--- Problem to work on ---
With pictures left out, extract every line between the start of the records below and the line holding "Band and pool.", inclusive.

Supplied data section start

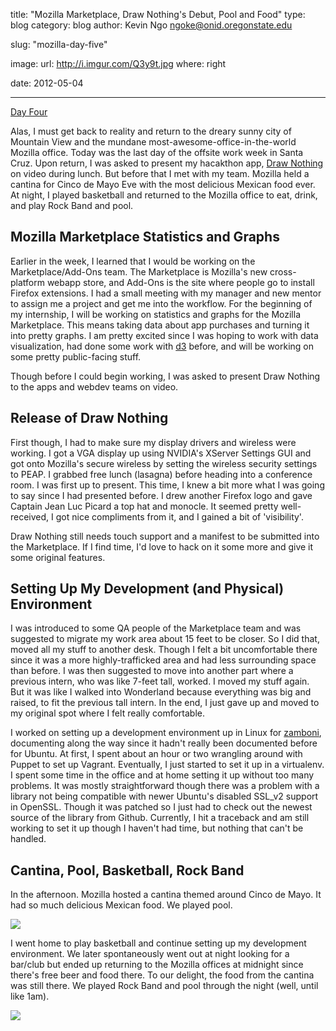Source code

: title: "Mozilla Marketplace, Draw Nothing's Debut, Pool and Food"
type: blog
category: blog
author: Kevin Ngo <ngoke@onid.oregonstate.edu>

slug: "mozilla-day-five"

image:
    url: http://i.imgur.com/Q3y9t.jpg
    where: right

date: 2012-05-04

---

[Day Four](/blog/mozilla-day-four)

Alas, I must get back to reality and return to the dreary sunny city of
Mountain View and the mundane most-awesome-office-in-the-world Mozilla
office.  Today was the last day of the offsite work week in Santa Cruz.
Upon return, I was asked to present my hacakthon app, [Draw
Nothing](http://ngokevin.com/~ngoke/draw_nothing) on video during lunch.
But before that I met with my team. Mozilla held a cantina for Cinco de
Mayo Eve with the most delicious Mexican food ever. At night, I played
basketball and returned to the Mozilla office to eat, drink, and play Rock
Band and pool.

## Mozilla Marketplace Statistics and Graphs

Earlier in the week, I learned that I would be working on the
Marketplace/Add-Ons team. The Marketplace is Mozilla's new cross-platform
webapp store, and Add-Ons is the site where people go to install Firefox
extensions. I had a small meeting with my manager and new mentor to assign
me a project and get me into the workflow. For the beginning of my
internship, I will be working on statistics and graphs for the Mozilla
Marketplace. This means taking data about app purchases and turning it into
pretty graphs. I am pretty excited since I was hoping to work with data
visualization, had done some work with [d3](/blog/d3) before, and will be
working on some pretty public-facing stuff.

Though before I could begin working, I was asked to present Draw Nothing to
the apps and webdev teams on video.

## Release of Draw Nothing

First though, I had to make sure my display drivers and wireless were
working. I got a VGA display up using NVIDIA's XServer Settings GUI and got
onto Mozilla's secure wireless by setting the wireless security settings to
PEAP. I grabbed free lunch (lasagna) before heading into a conference room.
I was first up to present. This time, I knew a bit more what I was going to
say since I had presented before. I drew another Firefox logo and gave
Captain Jean Luc Picard a top hat and monocle. It seemed pretty
well-received, I got nice compliments from it, and I gained a bit of
'visibility'.

Draw Nothing still needs touch support and  a manifest to be submitted into
the Marketplace. If I find time, I'd love to hack on it some more and give
it some original features.

## Setting Up My Development (and Physical) Environment

I was introduced to some QA people of the Marketplace team and was
suggested to migrate my work area about 15 feet to be closer. So I did
that, moved all my stuff to another desk. Though I felt a bit uncomfortable
there since it was a more highly-trafficked area and had less surrounding
space than before. I was then suggested to move into another part where a
previous intern, who was like 7-feet tall, worked. I moved my stuff again.
But it was like I walked into Wonderland because everything was big and
raised, to fit the previous tall intern. In the end, I just gave up and
moved to my original spot where I felt really comfortable.

I worked on setting up a development environment up in Linux for
[zamboni](http://github.com/mozilla/zamboni), documenting along the way
since it hadn't really been documented before for Ubuntu. At first, I spent
about an hour or two wrangling around with Puppet to set up Vagrant.
Eventually, I just started to set it up in a virtualenv. I spent some time
in the office and at home setting it up without too many problems. It was
mostly straightforward though there was a problem with a library not being
compatible with newer Ubuntu's disabled SSL\_v2 support in OpenSSL. Though
it was patched so I just had to check out the newest source of the library
from Github. Currently, I hit a traceback and am still working to set it
up though I haven't had time, but nothing that can't be handled.

## Cantina, Pool, Basketball, Rock Band

In the afternoon. Mozilla hosted a cantina themed around Cinco de Mayo. It
had so much delicious Mexican food. We played pool.

<img src="http://i.imgur.com/cUqOw.jpg" />

I went home to play basketball and continue setting up my development
environment. We later spontaneously went out at night looking for a
bar/club but ended up returning to the Mozilla offices at midnight since
there's free beer and food there. To our delight, the food from the cantina
was still there. We played Rock Band and pool through the night (well,
until like 1am).

<img src="/images/gallery/mozilla-week-one/052_rockband.jpg"/>

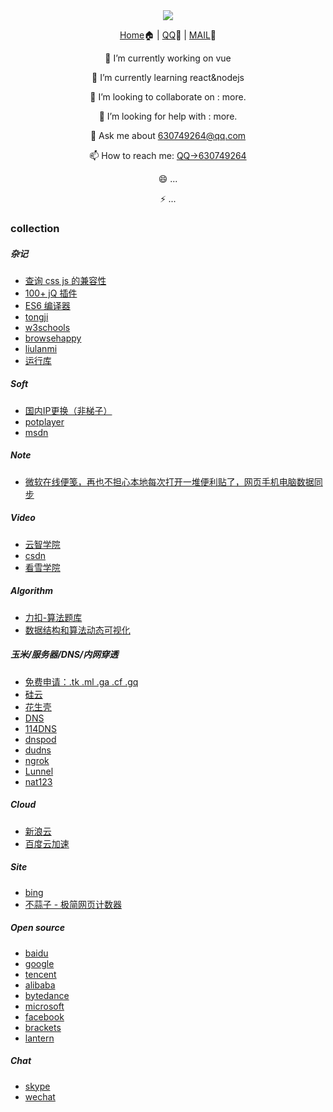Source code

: <div align="center">
  <img src="https://cdn.jsdelivr.net/gh/cxvh/static/gif/20201201042317.webp">

[Home](https://cxvh.com)🏠 | [QQ](http://wpa.qq.com/msgrd?v=3&uin=630749264&site=qq&menu=yes)🤪 | [MAIL](mailto:lvcaodi@hotmail.com)📧


🔭 I’m currently working on vue

🌱 I’m currently learning react&nodejs

👯 I’m looking to collaborate on : more.

🤔 I’m looking for help with : more.

💬 Ask me about [630749264@qq.com](mailto:630749264@qq.com)

📫 How to reach me: [QQ->630749264](http://wpa.qq.com/msgrd?v=3&uin=630749264&site=qq&menu=yes)

😄 ...

⚡ ...

</div>

### collection

##### 杂记
- [查询 css js 的兼容性](https://caniuse.com/)
- [100+ jQ 插件](http://www.ijquery.cn/?cat=2)
- [ES6 编译器](https://google.github.io/traceur-compiler/demo/repl.html)
- [tongji](https://tongji.baidu.com/research/site)
- [w3schools](https://www.w3schools.com/)
- [browsehappy](https://browsehappy.com/)
- [liulanmi](https://liulanmi.com/)
- [运行库](https://www.ali213.net/zhuanti/yxk/)

##### Soft
- [国内IP更换（非梯子）](http://blog.sina.com.cn/u/5265179322)
- [potplayer](http://potplayer.daum.net/?lang=zh_CN)
- [msdn](https://msdn.itellyou.cn/)

##### Note
- [微软在线便笺，再也不担心本地每次打开一堆便利贴了，网页手机电脑数据同步](https://www.onenote.com/stickynotes)

##### Video
- [云智学院](https://abcxueyuan.baidu.com/#/line_course)
- [csdn](https://edu.csdn.net/course)
- [看雪学院](https://www.pediy.com/)

##### Algorithm
- [力扣-算法题库](https://leetcode-cn.com/problemset/all/)
- [数据结构和算法动态可视化](https://visualgo.net/zh)

##### 玉米/服务器/DNS/内网穿透
- [免费申请：.tk .ml .ga .cf .gq](http://www.dot.tk/zh/index.html)
- [硅云](https://www.vpsor.cn/)
- [花生壳](https://hsk.oray.com/)
- [DNS](https://www.dns.com/)
- [114DNS](http://www.114dns.com/)
- [dnspod](dnspod.cn)
- [dudns](https://dudns.baidu.com/)
- [ngrok](https://ngrok.com/)
- [Lunnel](https://github.com/longXboy/lunnel)
- [nat123](http://www.nat123.com/)

##### Cloud
- [新浪云](https://www.sinacloud.com/)
- [百度云加速](https://su.baidu.com/)

##### Site
- [bing](https://www.bing.com/webmasters/crawlcontrol?siteUrl=https://www.cxvh.com/)
- [不蒜子 - 极简网页计数器](https://busuanzi.ibruce.info/)

##### Open source
- [baidu](https://github.com/baidu)
- [google](https://github.com/google)
- [tencent](https://github.com/tencent)
- [alibaba](https://github.com/alibaba)
- [bytedance](https://github.com/bytedance)
- [microsoft](https://github.com/microsoft)
- [facebook](https://github.com/facebook/)
- [brackets](https://github.com/brackets)
- [lantern](https://github.com/getlantern/lantern/releases)

##### Chat
- [skype](https://web.skype.com/)
- [wechat](https://wx.qq.com/)
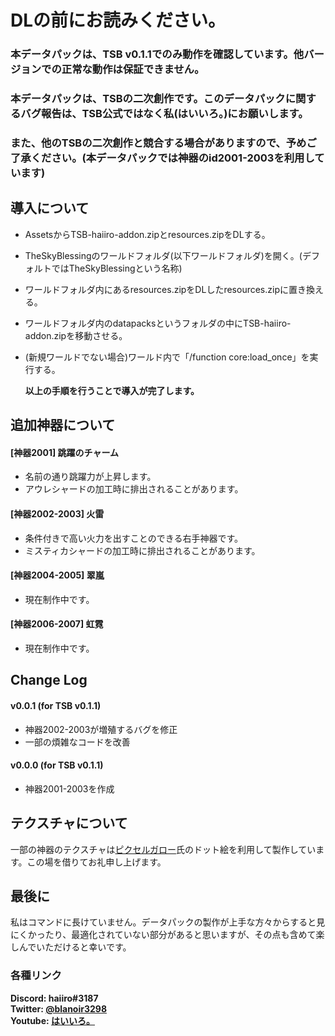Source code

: # DLの前にお読みください。
### 本データパックは、TSB v0.1.1でのみ動作を確認しています。他バージョンでの正常な動作は保証できません。
### 本データパックは、TSBの二次創作です。このデータパックに関するバグ報告は、TSB公式ではなく私(はいいろ。)にお願いします。
### また、他のTSBの二次創作と競合する場合がありますので、予めご了承ください。(本データパックでは神器のid2001-2003を利用しています)
## 導入について
- AssetsからTSB-haiiro-addon.zipとresources.zipをDLする。
- TheSkyBlessingのワールドフォルダ(以下ワールドフォルダ)を開く。(デフォルトではTheSkyBlessingという名称)
- ワールドフォルダ内にあるresources.zipをDLしたresources.zipに置き換える。
- ワールドフォルダ内のdatapacksというフォルダの中にTSB-haiiro-addon.zipを移動させる。
- (新規ワールドでない場合)ワールド内で「/function core:load_once」を実行する。

  **以上の手順を行うことで導入が完了します。**
## 追加神器について
#### [神器2001] 跳躍のチャーム
- 名前の通り跳躍力が上昇します。
- アウレシャードの加工時に排出されることがあります。
#### [神器2002-2003] 火雷
- 条件付きで高い火力を出すことのできる右手神器です。
- ミスティカシャードの加工時に排出されることがあります。
#### [神器2004-2005] 翠嵐
- 現在制作中です。
#### [神器2006-2007] 虹霓
- 現在制作中です。
## Change Log
#### v0.0.1 (for TSB v0.1.1)
- 神器2002-2003が増殖するバグを修正
- 一部の煩雑なコードを改善
#### v0.0.0 (for TSB v0.1.1)
- 神器2001-2003を作成
## テクスチャについて
一部の神器のテクスチャは[ピクセルガロー](https://hpgpixer.jp/)氏のドット絵を利用して製作しています。この場を借りてお礼申し上げます。
## 最後に
私はコマンドに長けていません。データパックの製作が上手な方々からすると見にくかったり、最適化されていない部分があると思いますが、その点も含めて楽しんでいただけると幸いです。  
### 各種リンク
**Discord: haiiro#3187**  
**Twitter: [@blanoir3298](https://twitter.com/blanoir3298)**  
**Youtube: [はいいろ。](https://www.youtube.com/channel/UC4HoswwsCjgVmZlmhZ0Dpbg)**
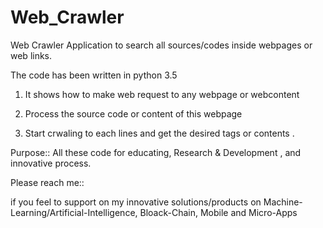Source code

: # Web_Crawler



Web Crawler Application to search all sources/codes inside webpages or web links.


The code has been written in python 3.5

1. It shows how to make web request to any webpage or webcontent

2. Process the source code or content of this webpage

3. Start crwaling to each lines and get the desired tags or contents .



Purpose:: All these code for educating, Research & Development , and innovative process.


Please reach me::

if you feel to support on my innovative solutions/products on Machine-Learning/Artificial-Intelligence, Bloack-Chain, Mobile and Micro-Apps 
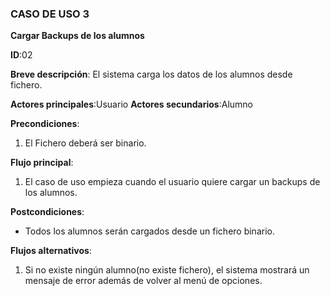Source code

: ### CASO DE USO 3

**Cargar Backups de los alumnos**

**ID**:02

**Breve descripción**: El sistema carga los datos de los alumnos desde fichero.

**Actores principales**:Usuario
**Actores secundarios**:Alumno

**Precondiciones**:

1. El Fichero deberá ser binario.

**Flujo principal**:

1. El caso de uso empieza cuando el usuario quiere cargar un backups de los alumnos.

**Postcondiciones**:

* Todos los alumnos serán cargados desde un fichero binario.

**Flujos alternativos**:

1. Si no existe ningún alumno(no existe fichero), el sistema mostrará un mensaje de error además de volver al menú de opciones.
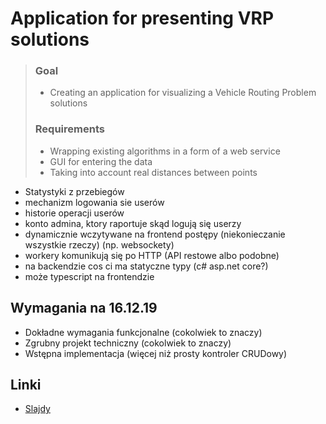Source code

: # Application for presenting VRP solutions

> ### Goal
> - Creating an application for visualizing a Vehicle Routing Problem solutions
>
> ### Requirements
> - Wrapping existing algorithms in a form of a web service
> - GUI for entering the data
> - Taking into account real distances between points

- Statystyki z przebiegów
- mechanizm logowania sie userów
- historie operacji userów
- konto admina, ktory raportuje skąd logują się userzy
- dynamicznie wczytywane na frontend postępy (niekonieczanie wszystkie rzeczy) (np. websockety)
- workery komunikują się po HTTP (API restowe albo podobne)
- na backendzie cos ci ma statyczne typy (c# asp.net core?)
- może typescript na frontendzie



## Wymagania na 16.12.19

- Dokładne wymagania funkcjonalne (cokolwiek to znaczy)
- Zgrubny projekt techniczny (cokolwiek to znaczy)
- Wstępna implementacja (więcej niż prosty kontroler CRUDowy)

## Linki

- [Slajdy](http://www.mini.pw.edu.pl/~okulewiczm/downloads/html/HTML_6_Projects.pdf)
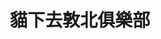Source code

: ---
title: "貓下去敦北俱樂部"
description: "貓下去敦北俱樂部"
layout: shop
keywords:
  - 美食競賽
  - 台灣美食
  - 美食精選
datePublished: "2025-06-30"
dateModified: "2025-07-05"
city: "台北市"
district: "松山區"
address: "台北市松山區敦化北路218號"
phone: "0227177596"
geo: "25.058454039975512, 121.54873724676541"
google_map: "https://maps.app.goo.gl/PWqVCnArLbKX7ofm8"
footinder: "https://footinder.com.tw/%E5%8F%B0%E5%8C%97%E5%B8%82%E6%9D%BE%E5%B1%B1%E5%8D%80/8611/"
official: "https://linktr.ee/meowvelousinc"
award:
  - name: "500盤"
    year: "2024"
    entries:
      - dishes:
          - "鹹水雞沙拉"
          - "紅燒牛筋乾拌麵"
          - "冠軍薯條"

---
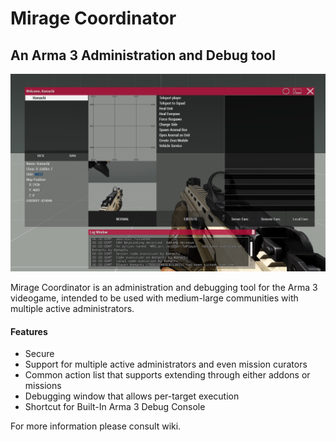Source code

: # Mirage Coordinator
## An Arma 3 Administration and Debug tool

![Screenshot](/docs/screenshot.png)

Mirage Coordinator is an administration and debugging tool for the Arma 3 videogame, intended to be used with medium-large communities with multiple active administrators. 

#### Features
* Secure
* Support for multiple active administrators and even mission curators
* Common action list that supports extending through either addons or missions
* Debugging window that allows per-target execution
* Shortcut for Built-In Arma 3 Debug Console

For more information please consult wiki.
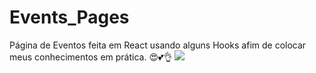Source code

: ﻿# Events_Pages
Página de Eventos feita em React usando alguns Hooks afim de colocar meus conhecimentos em prática. 😍💕👌
<img src="https://github.com/RaamaBatista/Events_Pages/assets/99937554/602f8eaa-bc20-410d-99cb-00248b6a5168">
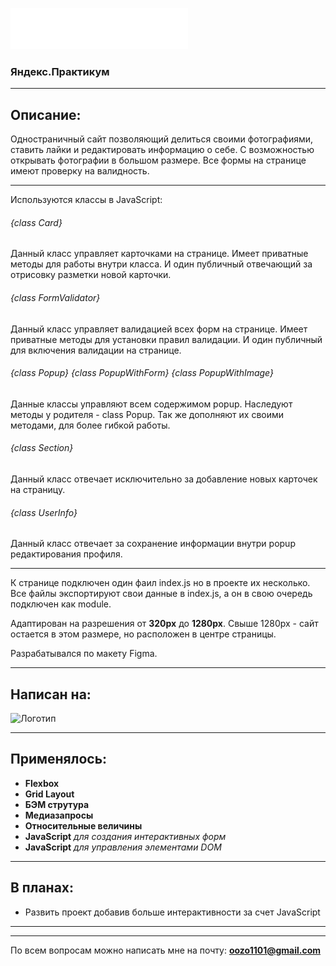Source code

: 
![Логотип проекта](./src/images/logo.svg)

### Яндекс.Практикум

---

## Описание:

Одностраничный сайт позволяющий делиться своими фотографиями, ставить лайки и редактировать информацию о себе.
  С возможностью открывать фотографии в большом размере.
  Все формы на странице имеют проверку на валидность.
___
  Используются классы в JavaScript:
###### {class Card}
  Данный класс управляет карточками на странице. Имеет приватные методы для работы внутри класса. И один публичный отвечающий за отрисовку разметки новой карточки.

###### {class FormValidator}
  Данный класс управляет валидацией всех форм на странице. Имеет приватные методы для установки правил валидации. И один публичный для включения валидации на странице.
###### {class Popup} {class PopupWithForm} {class PopupWithImage}
  Данные классы управляют всем содержимом popup. Наследуют методы у родителя - class Popup. Так же дополняют их своими методами, для более гибкой работы.
###### {class Section}
  Данный класс отвечает исключительно за добавление новых карточек на страницу.
###### {class UserInfo}
  Данный класс отвечает за сохранение информации внутри popup редактирования профиля.
  ___

  К странице подключен один фаил index.js но в проекте их несколько. Все файлы экспортируют свои данные в index.js, а он в свою очередь подключен как module.

 Адаптирован на разрешения от **320px** до **1280px**.
 Свыше 1280px - сайт остается в этом размере, но расположен в центре страницы.

 Разрабатывался по макету Figma.

 ---

## Написан на:

![Логотип](https://i.ibb.co/5M9WzQ7/icon-120px-js-html-css.png)

---

## Применялось:

+ **Flexbox**
+ **Grid Layout**
+ **БЭМ струтура**
+ **Медиазапросы**
+ **Относительные величины**
+ **JavaScript** *для создания интерактивных форм*
+ **JavaScript** *для управления элементами DOM*

---

## В планах:

+ Развить проект добавив больше интерактивности за счет JavaScript

---

---

 По всем вопросам можно написать мне на почту:
 **<oozo1101@gmail.com>**
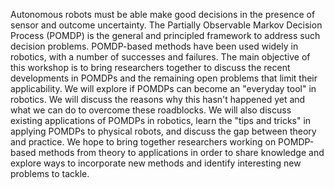 <p>
Autonomous robots must be able make good decisions in the presence of sensor
and outcome uncertainty. The Partially Observable Markov Decision Process
(POMDP) is the general and principled framework to address such decision
problems. POMDP-based methods have been used widely in robotics, with a number
of successes and failures. The main objective of this workshop is to bring
researchers together to discuss the recent developments in POMDPs and the
remaining open problems that limit their applicability. We will explore if
POMDPs can become an "everyday tool" in robotics. We will discuss the reasons
why this hasn't happened yet and what we can do to overcome these roadblocks.
We will also discuss existing applications of POMDPs in robotics, learn the
"tips and tricks" in applying POMDPs to physical robots, and discuss the gap
between theory and practice. We hope to bring together researchers working on
POMDP-based methods from theory to applications in order to share knowledge and
explore ways to incorporate new methods and identify interesting new problems
to tackle.
</p>

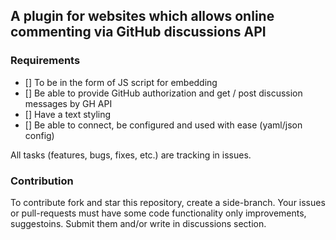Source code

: ## A plugin for websites which allows online commenting via GitHub discussions API

### Requirements
- [] To be in the form of JS script for embedding
- [] Be able to provide GitHub authorization and get / post discussion messages by GH API
- [] Have a text styling
- [] Be able to connect, be configured and used with ease (yaml/json config)

All tasks (features, bugs, fixes, etc.) are tracking in issues.

### Contribution
To contribute fork and star this repository, create a side-branch.
Your issues or pull-requests must have some code functionality only improvements, suggestoins.
Submit them and/or write in discussions section.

Supplied data section end

--- Output ---
Source code

: title: "Mozilla Marketplace, Draw Nothing's Debut, Pool and Food"
type: blog
category: blog
author: Kevin Ngo <ngoke@onid.oregonstate.edu>

slug: "mozilla-day-five"

image:
    url: http://i.imgur.com/Q3y9t.jpg
    where: right

date: 2012-05-04

---

[Day Four](/blog/mozilla-day-four)

Alas, I must get back to reality and return to the dreary sunny city of
Mountain View and the mundane most-awesome-office-in-the-world Mozilla
office.  Today was the last day of the offsite work week in Santa Cruz.
Upon return, I was asked to present my hacakthon app, [Draw
Nothing](http://ngokevin.com/~ngoke/draw_nothing) on video during lunch.
But before that I met with my team. Mozilla held a cantina for Cinco de
Mayo Eve with the most delicious Mexican food ever. At night, I played
basketball and returned to the Mozilla office to eat, drink, and play Rock
Band and pool.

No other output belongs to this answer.